RECORDS FOR THIS EXERCISE:
┄┄┄┄┄┄

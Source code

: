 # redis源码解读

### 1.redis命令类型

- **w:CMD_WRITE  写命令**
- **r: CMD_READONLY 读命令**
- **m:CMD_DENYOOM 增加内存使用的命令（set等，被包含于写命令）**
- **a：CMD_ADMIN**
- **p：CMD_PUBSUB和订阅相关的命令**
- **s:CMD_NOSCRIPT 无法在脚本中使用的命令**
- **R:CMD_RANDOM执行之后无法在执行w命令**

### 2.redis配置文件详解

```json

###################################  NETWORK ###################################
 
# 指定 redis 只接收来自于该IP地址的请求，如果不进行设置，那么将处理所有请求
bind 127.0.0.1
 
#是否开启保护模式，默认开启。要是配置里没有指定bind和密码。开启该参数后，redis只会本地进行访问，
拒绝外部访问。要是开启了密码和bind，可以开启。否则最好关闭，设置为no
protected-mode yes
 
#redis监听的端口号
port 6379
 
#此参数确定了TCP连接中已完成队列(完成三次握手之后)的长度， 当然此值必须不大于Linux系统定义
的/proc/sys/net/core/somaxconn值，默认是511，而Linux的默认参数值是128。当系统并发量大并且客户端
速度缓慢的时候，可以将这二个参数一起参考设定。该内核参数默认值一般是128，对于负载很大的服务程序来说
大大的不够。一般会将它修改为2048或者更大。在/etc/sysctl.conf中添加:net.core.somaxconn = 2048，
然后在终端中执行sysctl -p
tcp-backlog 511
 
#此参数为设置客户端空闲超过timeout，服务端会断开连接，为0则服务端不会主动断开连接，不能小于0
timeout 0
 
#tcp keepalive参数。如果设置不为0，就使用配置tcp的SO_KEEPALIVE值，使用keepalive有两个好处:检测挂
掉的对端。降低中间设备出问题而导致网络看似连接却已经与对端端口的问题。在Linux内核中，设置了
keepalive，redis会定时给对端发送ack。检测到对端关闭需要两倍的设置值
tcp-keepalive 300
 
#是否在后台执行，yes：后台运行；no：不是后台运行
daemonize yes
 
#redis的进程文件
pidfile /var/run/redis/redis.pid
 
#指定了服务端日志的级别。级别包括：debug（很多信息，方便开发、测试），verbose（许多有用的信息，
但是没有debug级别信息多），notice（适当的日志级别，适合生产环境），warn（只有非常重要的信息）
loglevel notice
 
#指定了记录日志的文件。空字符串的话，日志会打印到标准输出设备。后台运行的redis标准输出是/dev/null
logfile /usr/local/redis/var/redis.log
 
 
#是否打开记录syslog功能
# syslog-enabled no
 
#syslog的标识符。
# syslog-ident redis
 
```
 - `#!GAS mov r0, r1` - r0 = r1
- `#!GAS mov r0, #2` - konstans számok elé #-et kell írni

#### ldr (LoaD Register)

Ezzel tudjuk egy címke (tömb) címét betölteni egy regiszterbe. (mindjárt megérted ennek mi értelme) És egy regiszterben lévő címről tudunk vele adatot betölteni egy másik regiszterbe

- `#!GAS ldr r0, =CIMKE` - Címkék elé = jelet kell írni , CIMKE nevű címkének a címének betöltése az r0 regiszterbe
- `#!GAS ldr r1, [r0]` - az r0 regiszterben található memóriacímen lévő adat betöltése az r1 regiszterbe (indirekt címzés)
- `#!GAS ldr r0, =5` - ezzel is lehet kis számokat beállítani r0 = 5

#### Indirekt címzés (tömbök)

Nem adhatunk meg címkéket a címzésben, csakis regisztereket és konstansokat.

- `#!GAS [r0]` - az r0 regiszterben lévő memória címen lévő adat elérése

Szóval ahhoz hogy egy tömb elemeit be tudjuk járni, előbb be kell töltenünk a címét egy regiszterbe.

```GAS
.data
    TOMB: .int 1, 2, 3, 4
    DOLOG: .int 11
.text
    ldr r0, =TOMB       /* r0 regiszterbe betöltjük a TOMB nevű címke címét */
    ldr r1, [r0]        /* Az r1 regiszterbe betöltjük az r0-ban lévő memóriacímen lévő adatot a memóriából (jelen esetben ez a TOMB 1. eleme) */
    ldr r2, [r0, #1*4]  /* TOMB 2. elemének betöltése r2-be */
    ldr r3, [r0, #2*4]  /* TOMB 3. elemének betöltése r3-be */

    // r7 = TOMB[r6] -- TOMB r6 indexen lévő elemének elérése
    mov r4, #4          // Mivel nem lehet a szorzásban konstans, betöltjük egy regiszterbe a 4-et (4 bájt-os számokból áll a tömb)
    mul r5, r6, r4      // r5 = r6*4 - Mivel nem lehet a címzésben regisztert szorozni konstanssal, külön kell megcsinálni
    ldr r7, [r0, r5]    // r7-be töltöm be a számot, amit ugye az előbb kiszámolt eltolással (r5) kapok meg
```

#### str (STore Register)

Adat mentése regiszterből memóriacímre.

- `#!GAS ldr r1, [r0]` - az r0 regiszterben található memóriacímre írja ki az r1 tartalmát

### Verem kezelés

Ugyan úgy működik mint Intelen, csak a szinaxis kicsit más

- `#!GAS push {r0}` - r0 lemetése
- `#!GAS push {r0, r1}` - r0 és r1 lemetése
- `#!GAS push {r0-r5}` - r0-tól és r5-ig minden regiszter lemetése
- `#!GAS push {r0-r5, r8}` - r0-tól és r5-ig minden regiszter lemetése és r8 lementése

┄┄┄┄┄┄

DESCRIPTION OF THE TASK: Find the number of lines in the material above that contain the word "push"; write that number and nothing else.

ANSWER TO THE EXERCISE: 4